Task: Which lines in the material below contain the word "href"? Copy each of them.

Data excerpts:
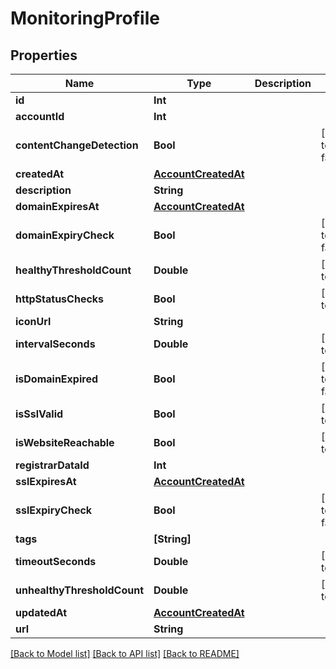 # MonitoringProfile

## Properties
Name | Type | Description | Notes
------------ | ------------- | ------------- | -------------
**id** | **Int** |  | 
**accountId** | **Int** |  | 
**contentChangeDetection** | **Bool** |  | [default to false]
**createdAt** | [**AccountCreatedAt**](AccountCreatedAt.md) |  | 
**description** | **String** |  | 
**domainExpiresAt** | [**AccountCreatedAt**](AccountCreatedAt.md) |  | 
**domainExpiryCheck** | **Bool** |  | [default to false]
**healthyThresholdCount** | **Double** |  | [default to 3]
**httpStatusChecks** | **Bool** |  | [default to true]
**iconUrl** | **String** |  | 
**intervalSeconds** | **Double** |  | [default to 60]
**isDomainExpired** | **Bool** |  | [default to false]
**isSslValid** | **Bool** |  | [default to true]
**isWebsiteReachable** | **Bool** |  | [default to true]
**registrarDataId** | **Int** |  | 
**sslExpiresAt** | [**AccountCreatedAt**](AccountCreatedAt.md) |  | 
**sslExpiryCheck** | **Bool** |  | [default to false]
**tags** | **[String]** |  | 
**timeoutSeconds** | **Double** |  | [default to 30]
**unhealthyThresholdCount** | **Double** |  | [default to 3]
**updatedAt** | [**AccountCreatedAt**](AccountCreatedAt.md) |  | 
**url** | **String** |  | 

[[Back to Model list]](../README.md#documentation-for-models) [[Back to API list]](../README.md#documentation-for-api-endpoints) [[Back to README]](../README.md)


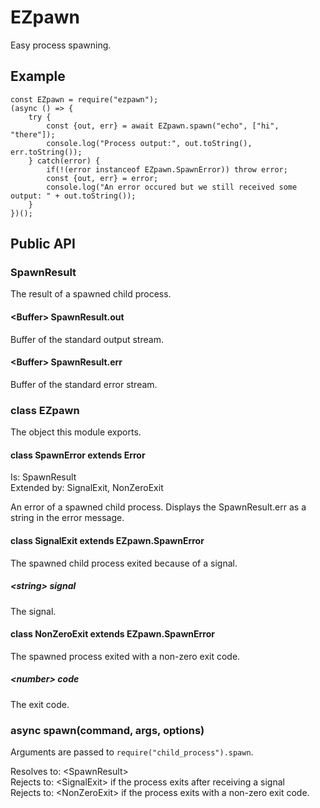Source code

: # EZpawn
Easy process spawning.

## Example
    const EZpawn = require("ezpawn");
    (async () => {
        try {
            const {out, err} = await EZpawn.spawn("echo", ["hi", "there"]);
            console.log("Process output:", out.toString(), err.toString());
        } catch(error) {
            if(!(error instanceof EZpawn.SpawnError)) throw error;
            const {out, err} = error;
            console.log("An error occured but we still received some output: " + out.toString());
        }
    })();

## Public API
### SpawnResult
The result of a spawned child process.
#### \<Buffer> SpawnResult.out
Buffer of the standard output stream.
#### \<Buffer> SpawnResult.err
Buffer of the standard error stream.

### class EZpawn
The object this module exports.
#### class SpawnError extends Error
Is: SpawnResult\
Extended by: SignalExit, NonZeroExit

An error of a spawned child process. Displays the SpawnResult.err as a string in the error message.

#### class SignalExit extends EZpawn.SpawnError
The spawned child process exited because of a signal.
##### \<string> signal
The signal.

#### class NonZeroExit extends EZpawn.SpawnError
The spawned process exited with a non-zero exit code.
##### \<number> code
The exit code.

### async spawn(command, args, options)
Arguments are passed to `require("child_process").spawn`.

Resolves to: \<SpawnResult>\
Rejects to: \<SignalExit> if the process exits after receiving a signal\
Rejects to: \<NonZeroExit> if the process exits with a non-zero exit code.

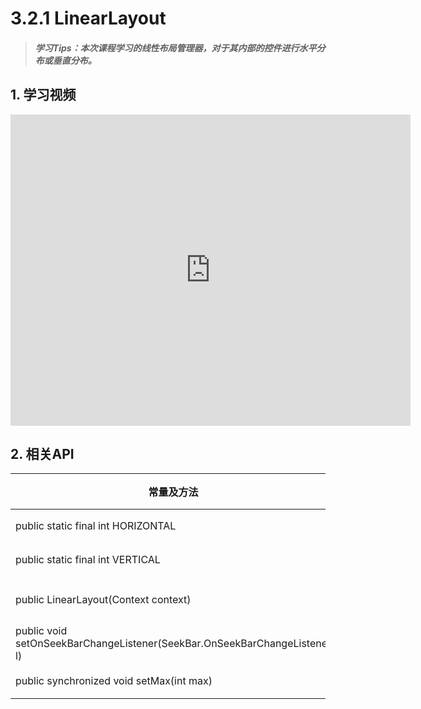 # 3.2.1 LinearLayout

>##### 学习Tips：本次课程学习的线性布局管理器，对于其内部的控件进行水平分布或垂直分布。

## 1. 学习视频

<iframe frameborder="0" width="640" height="498" src="https://v.qq.com/iframe/player.html?vid=z0180bhmznp&tiny=0&auto=0" allowfullscreen></iframe>

## 2. 相关API

| 常量及方法 | 类型 | 描述 |
| -- | -- | -- |
| public static final int HORIZONTAL | 常量 | 水平对齐 |
| public static final int VERTICAL | 常量 | 垂直对齐 |
| public LinearLayout(Context context) | 构造 | 创建LinearLayout类的对象 |
| public void setOnSeekBarChangeListener(SeekBar.OnSeekBarChangeListener l) | 普通 | 设置改变监听操作 |
| public synchronized void setMax(int max) | 普通 | 设置增长的最大值 |

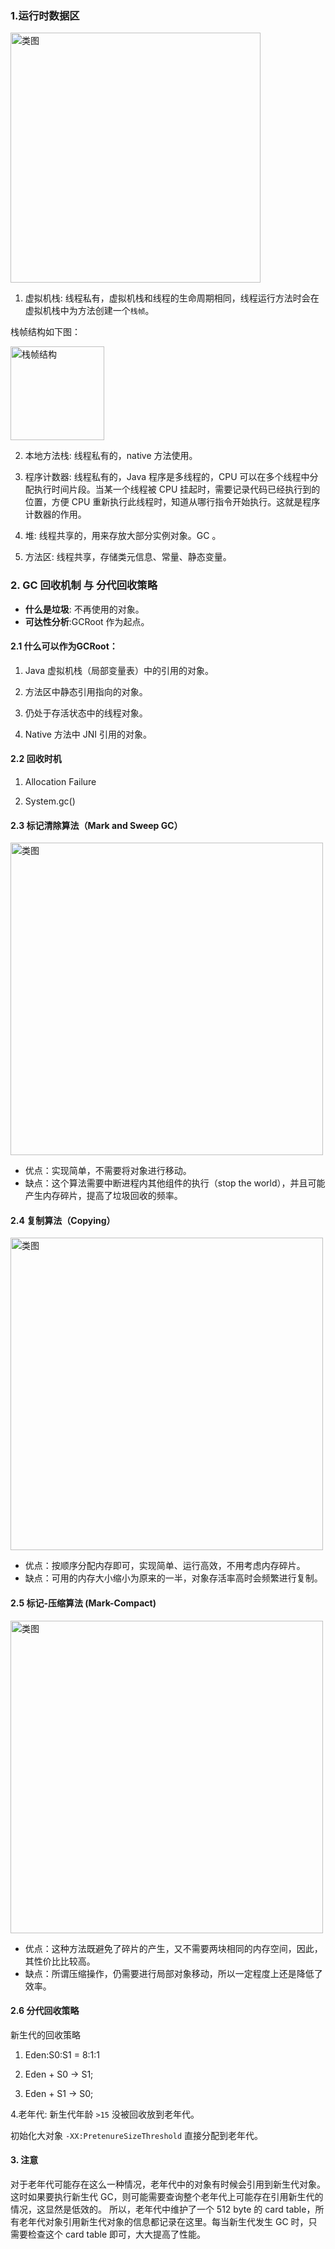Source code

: 
### 1.运行时数据区

<img width="400" alt="类图" src="https://user-images.githubusercontent.com/17560388/132071778-9edaabe1-0fc8-4fd8-a476-b361a90ed53b.png">

1. 虚拟机栈: 线程私有，虚拟机栈和线程的生命周期相同，线程运行方法时会在虚拟机栈中为方法创建一个`栈帧`。

栈帧结构如下图：

<img width="150" alt="栈帧结构" src="https://user-images.githubusercontent.com/17560388/132072640-1967c247-aede-4d06-849e-c16aad7e6efa.png">

2. 本地方法栈: 线程私有的，native 方法使用。

3. 程序计数器: 线程私有的，Java 程序是多线程的，CPU 可以在多个线程中分配执行时间片段。当某一个线程被 CPU 挂起时，需要记录代码已经执行到的位置，方便 CPU 重新执行此线程时，知道从哪行指令开始执行。这就是程序计数器的作用。

4. 堆: 线程共享的，用来存放大部分实例对象。GC 。

5. 方法区: 线程共享，存储类元信息、常量、静态变量。

### 2. GC 回收机制 与 分代回收策略

- **什么是垃圾**: 不再使用的对象。
- **可达性分析**:GCRoot 作为起点。

#### 2.1 什么可以作为GCRoot：

1. Java 虚拟机栈（局部变量表）中的引用的对象。

2. 方法区中静态引用指向的对象。

3. 仍处于存活状态中的线程对象。

4. Native 方法中 JNI 引用的对象。

#### 2.2 回收时机

1. Allocation Failure

2. System.gc()

#### 2.3 标记清除算法（Mark and Sweep GC）

<img width="500" alt="类图" src="https://user-images.githubusercontent.com/17560388/133190305-c79ae35c-cc5b-42a7-842b-f4e547ef69d8.png">

- 优点：实现简单，不需要将对象进行移动。
- 缺点：这个算法需要中断进程内其他组件的执行（stop the world），并且可能产生内存碎片，提高了垃圾回收的频率。

#### 2.4 复制算法（Copying）

<img width="500" alt="类图" src="https://user-images.githubusercontent.com/17560388/133190386-0ba6de67-a3d5-4d8d-a7b9-99af3312d6c1.png">

- 优点：按顺序分配内存即可，实现简单、运行高效，不用考虑内存碎片。
- 缺点：可用的内存大小缩小为原来的一半，对象存活率高时会频繁进行复制。

#### 2.5 标记-压缩算法 (Mark-Compact)

<img width="500" alt="类图" src="https://user-images.githubusercontent.com/17560388/133190437-f33e6005-789b-422a-9e61-92481570d431.png">

- 优点：这种方法既避免了碎片的产生，又不需要两块相同的内存空间，因此，其性价比比较高。
- 缺点：所谓压缩操作，仍需要进行局部对象移动，所以一定程度上还是降低了效率。

#### 2.6 分代回收策略

新生代的回收策略 

1. Eden:S0:S1 = 8:1:1

2. Eden + S0 -> S1;

3. Eden + S1 -> S0;

4.老年代: 新生代年龄 `>15` 没被回收放到老年代。

初始化大对象 `-XX:PretenureSizeThreshold` 直接分配到老年代。

#### 3. 注意
对于老年代可能存在这么一种情况，老年代中的对象有时候会引用到新生代对象。这时如果要执行新生代 GC，则可能需要查询整个老年代上可能存在引用新生代的情况，这显然是低效的。
所以，老年代中维护了一个 512 byte 的 card table，所有老年代对象引用新生代对象的信息都记录在这里。每当新生代发生 GC 时，只需要检查这个 card table 即可，大大提高了性能。







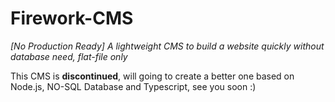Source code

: # Firework-CMS
_[No Production Ready] A lightweight CMS to build a website quickly without database need, flat-file only_

This CMS is **discontinued**, will going to create a better one based on Node.js, NO-SQL Database and Typescript, see you soon :)
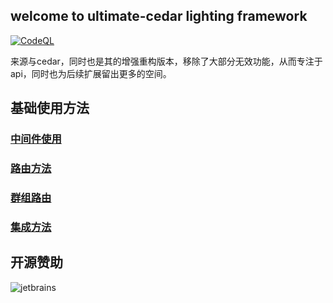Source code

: ## welcome to ultimate-cedar lighting framework
[![CodeQL](https://github.com/tungyao/ultimate-cedar/actions/workflows/codeql-analysis.yml/badge.svg?branch=main)](https://github.com/tungyao/ultimate-cedar/actions/workflows/codeql-analysis.yml)

来源与cedar，同时也是其的增强重构版本，移除了大部分无效功能，从而专注于api，同时也为后续扩展留出更多的空间。

## 基础使用方法
### [中间件使用](https://tungyao.github.io/ultimate-cedar/middleware)
### [路由方法](https://tungyao.github.io/ultimate-cedar/router)
### [群组路由](https://tungyao.github.io/ultimate-cedar/group)
### [集成方法](https://tungyao.github.io/ultimate-cedar/ultimate)

## 开源赞助
![jetbrains](https://static.tungyao.com/313531363739d41d8cd98f00b204e9800998ecf8427e.png)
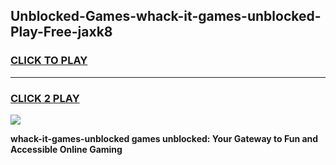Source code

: 
## Unblocked-Games-whack-it-games-unblocked-Play-Free-jaxk8
<h3>
<a href="https://premium76.site?title=whack-it-games-unblocked&ref=09A">CLICK TO PLAY</a></h3>
<hr>

<h3>
<a href="https://premium76.site?title=whack-it-games-unblocked&ref=09A">CLICK 2 PLAY</a>
  
</h3>

<a href="https://premium76.site?title=whack-it-games-unblocked&ref=09A"><img src="https://clearcache.store/games.png"></a>


**whack-it-games-unblocked games unblocked: Your Gateway to Fun and Accessible Online Gaming**
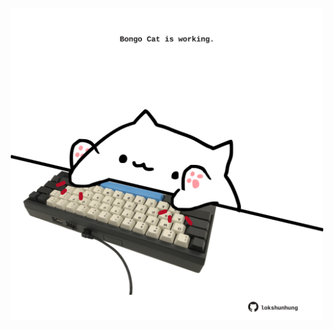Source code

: <!-- built at 18/01/2022, 12:00:53 UTC -->
<p align="center">
  <img width="500" height="500" src="./ReadmeImage.svg">
</p>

Your response:
<a href="https://premium76.site?title=whack-it-games-unblocked&ref=09A">CLICK TO PLAY</a></h3>
<a href="https://premium76.site?title=whack-it-games-unblocked&ref=09A">CLICK 2 PLAY</a>
<a href="https://premium76.site?title=whack-it-games-unblocked&ref=09A"><img src="https://clearcache.store/games.png"></a>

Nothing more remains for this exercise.